Australian land casino operators are taking a far more cautious approach to attracting Chinese high rollers following the arrests of 15 Crown Resorts Chinese employees and three visiting Aussie execs last year and their continued incarceration (see previous reports), but the Chinese clampdown on big spenders is in any case impacting business.

This week the Star Entertainment Group Ltd. reported that wagering from international VIP clients declined 27 percent in November and December, and opined that the October detentions in China have created “uncertainty” and “caution,” and resulted in international VIP turnover falling 11.9 percent to A$20.8 billion.

Consequently, the company is looking elsewhere in South East Asia in a bid to reduce its reliance on Chinese VIP gamblers, CEO Matt Bekier revealed, saying:

“We continue to assess the North Asian VIP business as the China situation develops. We are executing our strategy of diversifying our international revenues.”

Bekier said that Star’s earnings from the VIP business were also impacted by the sales and marketing costs associated with diversification.

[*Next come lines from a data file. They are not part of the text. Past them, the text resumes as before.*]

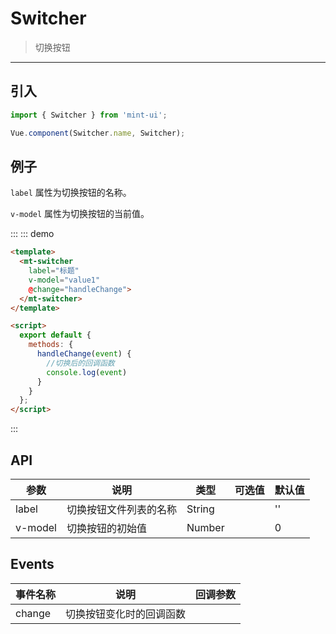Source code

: # Switcher

> 切换按钮

-------------

## 引入

```javascript
import { Switcher } from 'mint-ui';

Vue.component(Switcher.name, Switcher);
```

## 例子

`label` 属性为切换按钮的名称。

`v-model` 属性为切换按钮的当前值。



:::
::: demo
```html
<template>
  <mt-switcher 
    label="标题" 
    v-model="value1" 
    @change="handleChange">
  </mt-switcher>
</template>

<script>
  export default {
    methods: {
      handleChange(event) {
        //切换后的回调函数
        console.log(event)
      }
    }
  };
</script>
```
:::

## API
| 参数 | 说明 | 类型 | 可选值 | 默认值 |
|------|-------|---------|-------|--------|
| label | 切换按钮文件列表的名称 | String | | '' |
| v-model | 切换按钮的初始值 | Number | | 0 |


## Events
| 事件名称 | 说明 | 回调参数 |
|------|-------|---------|
| change | 切换按钮变化时的回调函数 |  |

However, normalised net income after tax in the six months ended December 31 more than doubled to A$141.8 million, partly because a higher win rate was achieved against VIP gamblers, although observers pointed out that this was still a 17.7 percent decline on the same figure a year ago.

Historically, 80 percent of Star’s VIP business comes from Hong Kong, Macau and mainland China, Bekier revealed.

Rival Crown Resorts said in December that turnover from its high-wagering, top-priority customers at its Australian resorts slumped 45 percent from a year earlier in the most recent 23-week period.